Sharpton did his umpteenth “Block the Vote” MSNBC segments Wednesday and Thursday nights about GOP voter-suppression efforts, mocking Republicans once again for their efforts to solve what he calls a nonexistent problem, namely vote fraud. As right as his message may be, there couldn’t be a more flawed messenger. Next, he’ll do a series on GOP racially incendiary rhetoric. Every network has an “Extreme Weather” logo to put up on screen whenever a tornado or hurricane blows through. Sharpton needs an “Extreme Hypocrisy” logo.

Sharpton was visibly incensed over what he derided as the phony exploitation of electoral fraud to justify the new Florida law sponsored by his Wednesday guest, Florida State Rep. Dennis Baxley. The law is so restrictive that it’s forced the League of Women Voters out of the registration business. While no fair observer would challenge Sharpton’s premise that electoral fraud in Florida and elsewhere is an infrequent occurrence, he admitted on the witness stand in 1976 that he’d committed it himself.
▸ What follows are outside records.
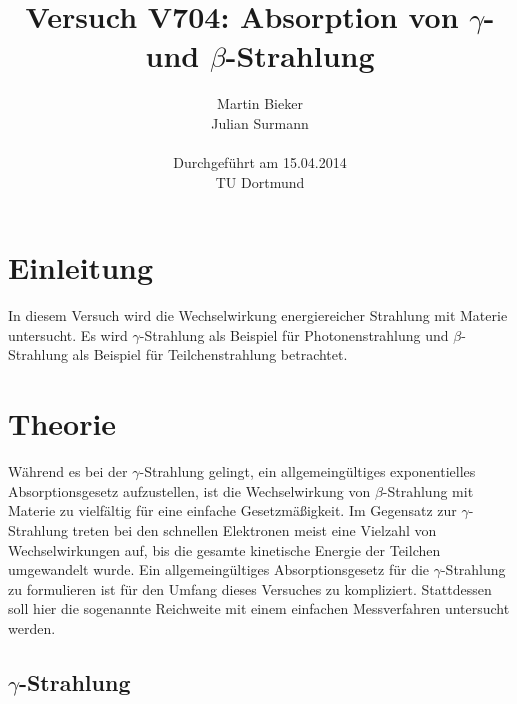 \documentclass[11pt,ngerman,a4paper]{article}
\title{\textbf{Versuch V704: Absorption von $\gamma$- und $\beta$-Strahlung}}
\author{Martin Bieker\\
		Julian Surmann\\
		\\
		Durchgef\"{u}hrt am 15.04.2014\\
		TU Dortmund}
\date{}
\begin{document}
\renewcommand\tablename{Tabelle}
\renewcommand\figurename{Abbildung}
\maketitle
\thispagestyle{empty}
\newpage
\clearpage
\setcounter{page}{1}


\section{Einleitung}
In diesem Versuch wird die Wechselwirkung energiereicher Strahlung mit Materie untersucht. Es wird $\gamma$-Strahlung als Beispiel für Photonenstrahlung und $\beta$-Strahlung als Beispiel für Teilchenstrahlung betrachtet.
\section{Theorie}
Während es bei der $\gamma$-Strahlung gelingt, ein allgemeingültiges exponentielles Absorptionsgesetz aufzustellen, ist die Wechselwirkung von $\beta$-Strahlung mit Materie zu vielfältig für eine einfache Gesetzmäßigkeit. Im Gegensatz zur $\gamma$-Strahlung treten bei den schnellen Elektronen meist eine Vielzahl von Wechselwirkungen auf, bis die gesamte kinetische Energie der Teilchen umgewandelt wurde. Ein allgemeingültiges Absorptionsgesetz für die $\gamma$-Strahlung zu formulieren ist für den Umfang dieses Versuches zu kompliziert. Stattdessen soll hier die sogenannte Reichweite mit einem einfachen Messverfahren untersucht werden.
\subsection{$\gamma$-Strahlung}
\end{document}
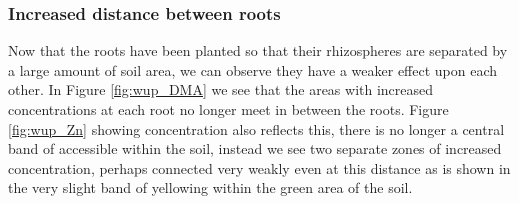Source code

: \documentclass[11pt]{article}
\numberwithin{equation}{section}
\begin{document}
\subsubsection{Increased distance between roots}
 Now that the roots have been planted so that their rhizospheres are separated by a large amount of soil area, we can observe they have a weaker effect upon each other. In Figure \ref{fig:wup_DMA} we see that the areas with increased  concentrations at each root no longer meet in between the roots. Figure \ref{fig:wup_Zn} showing  concentration also reflects this, there is no longer a central band of accessible  within the soil, instead we see two separate zones of increased  concentration, perhaps connected very weakly even at this distance as is shown in the very slight band of yellowing within the green area of the soil.
\end{document}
And even more tellingly, Sharpton was personally involved in the scam that right-wing outfits like the Heritage Foundation cite as “one of the most egregious examples” of vote fraud ever, the “widespread conspiracy,” as Heritage calls it, to steal thousands of votes between 1968 and 1982 in black Brooklyn. A grand jury report issued by Democratic District Attorney Elizabeth Holtzman in 1984, which is used at the very top of Heritage’s history of vote fraud in America, culminates with a detailed description of the attempted theft of a 1982 congressional election by Sharpton’s then-mentor-and-sidekick Brooklyn state senator Vander Beatty, who went to jail for orchestrating the largest forgery scheme in American politics. Sharpton is alleged to have participated in the scheme.

Yet, on his PoliticsNation show Wednesday, Sharpton repeatedly invoked the 2000 presidential election, charging that Florida officials passed no such restrictive legislation after “hanging chads disrupted this country” during the protracted Bush v. Gore recount. Yet, when the Rev ran for president in 2004, he relied on Roger Stone—the GOP dirty-tricks operative credited with leading the mob that shut down the Florida recount and helped make George Bush president—to virtually run his campaign. Stone installed a longtime aide as Sharpton’s campaign manager, orchestrated the financing effort to qualify for federal matching funds and even allowed the barnstorming Sharpton to use his credit card. The Federal Election Commission ultimately levied one of its largest fines ever against Sharpton’s presidential campaign and required him to return all the improperly obtained matching funds, another testament to his credibility on electoral propriety.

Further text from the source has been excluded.